━━━ DATA RECORDS

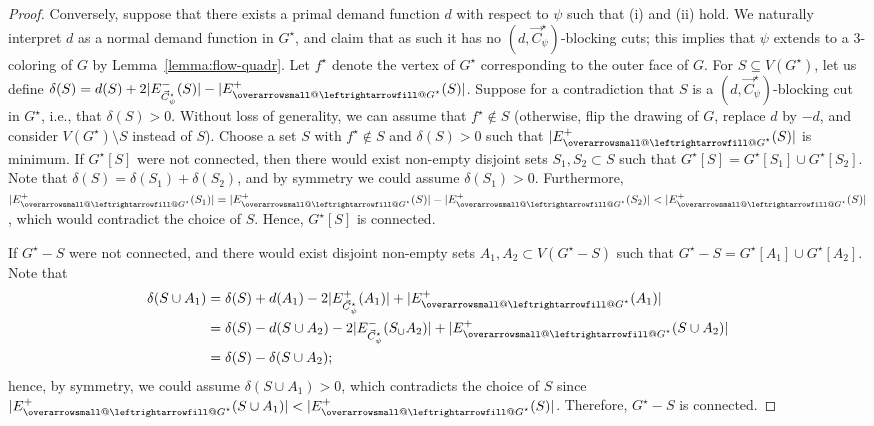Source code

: \documentclass[12pt,twoside,openright,a4paper]{book}
\makeatletter
\newcommand{\ovlr}{\mathpalette{\overarrowsmall@\leftrightarrowfill@}}
\newcommand{\overarrowsmall@}[3]{%
  \vbox{%
    \ialign{%
      ##\crcr
      #1{\smaller@style{#2}}\crcr
      \noalign{\nointerlineskip}%
      $\m@th\hfil#2#3\hfil$\crcr
    }%
  }%
}
\def\smaller@style#1{%
  \ifx#1\displaystyle\scriptstyle\else
    \ifx#1\textstyle\scriptstyle\else
      \scriptscriptstyle
    \fi
  \fi
}
\makeatother
\begin{document}
\begin{proof}
Conversely, suppose that there exists a primal demand function $d$ with respect to $\psi$ such that
(i) and (ii) hold. We naturally interpret $d$ as a normal demand function in $G^\star$, and claim
that as such it has no $(d,\vec{C}^\star_\psi)$-blocking cuts; this implies that $\psi$ extends to a $3$-coloring of $G$
by Lemma~\ref{lemma:flow-quadr}.  Let $f^\star$ denote the vertex of $G^\star$ corresponding to the outer face of $G$.
For $S\subseteq V(G^\star)$, let us define $\delta(S)=d(S)+2|E_{\vec{C}^\star_\psi}^-(S)|-|E_{\ovlr{G^\star}}^+(S)|$.
Suppose for a contradiction that $S$ is a $(d,\vec{C}^\star_\psi)$-blocking cut in $G^\star$, i.e., that $\delta(S)>0$.
Without loss of generality, we can assume that $f^\star\not\in S$ (otherwise, flip the drawing of $G$, replace $d$ by $-d$, and
consider $V(G^\star)\setminus S$ instead of $S$).  Choose a set $S$ with $f^\star\not\in S$ and $\delta(S)>0$ such that $|E_{\ovlr{G^\star}}^+(S)|$ is minimum.
If $G^\star[S]$ were not connected, then there would exist non-empty disjoint sets $S_1,S_2\subset S$
such that $G^\star[S]=G^\star[S_1]\cup G^\star[S_2]$.  Note that $\delta(S)=\delta(S_1)+\delta(S_2)$, and by symmetry we could assume $\delta(S_1)>0$.
Furthermore, $|E_{\ovlr{G^\star}}^+(S_1)|=|E_{\ovlr{G^\star}}^+(S)|-|E_{\ovlr{G^\star}}^+(S_2)|<|E_{\ovlr{G^\star}}^+(S)|$, which would contradict
the choice of $S$.  Hence, $G^\star[S]$ is connected.

If $G^\star-S$ were not connected, and there would exist disjoint non-empty sets $A_1,A_2\subset V(G^\star-S)$
such that $G^\star-S=G^\star[A_1]\cup G^\star[A_2]$.  Note that
\begin{align*}
\delta(S\cup A_1)&= \delta(S)+d(A_1)-2|E_{\vec{C}^\star_\psi}^+(A_1)|+|E_{\ovlr{G^\star}}^+(A_1)|\\
&=\delta(S)-d(S\cup A_2)-2|E_{\vec{C}^\star_\psi}^-(S_\cup A_2)|+|E_{\ovlr{G^\star}}^+(S\cup A_2)|\\
&=\delta(S)-\delta(S\cup A_2);
\end{align*}
hence, by symmetry, we could assume $\delta(S\cup A_1)>0$, which contradicts the choice of $S$ since $|E_{\ovlr{G^\star}}^+(S\cup A_1)|<|E_{\ovlr{G^\star}}^+(S)|$.
Therefore, $G^\star-S$ is connected.


\end{proof}
\end{document}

━━━━━━

WHAT YOU WILL DO — The expected output is an exact copy of the lines from the top of the data above through the line containing "face of $G$.", both included, with every picture omitted.

SOLUTION —
Source code

: \documentclass[12pt,twoside,openright,a4paper]{book}
\makeatletter
\newcommand{\ovlr}{\mathpalette{\overarrowsmall@\leftrightarrowfill@}}
\newcommand{\overarrowsmall@}[3]{%
  \vbox{%
    \ialign{%
      ##\crcr
      #1{\smaller@style{#2}}\crcr
      \noalign{\nointerlineskip}%
      $\m@th\hfil#2#3\hfil$\crcr
    }%
  }%
}
\def\smaller@style#1{%
  \ifx#1\displaystyle\scriptstyle\else
    \ifx#1\textstyle\scriptstyle\else
      \scriptscriptstyle
    \fi
  \fi
}
\makeatother
\begin{document}
\begin{proof}
Conversely, suppose that there exists a primal demand function $d$ with respect to $\psi$ such that
(i) and (ii) hold. We naturally interpret $d$ as a normal demand function in $G^\star$, and claim
that as such it has no $(d,\vec{C}^\star_\psi)$-blocking cuts; this implies that $\psi$ extends to a $3$-coloring of $G$
by Lemma~\ref{lemma:flow-quadr}.  Let $f^\star$ denote the vertex of $G^\star$ corresponding to the outer face of $G$.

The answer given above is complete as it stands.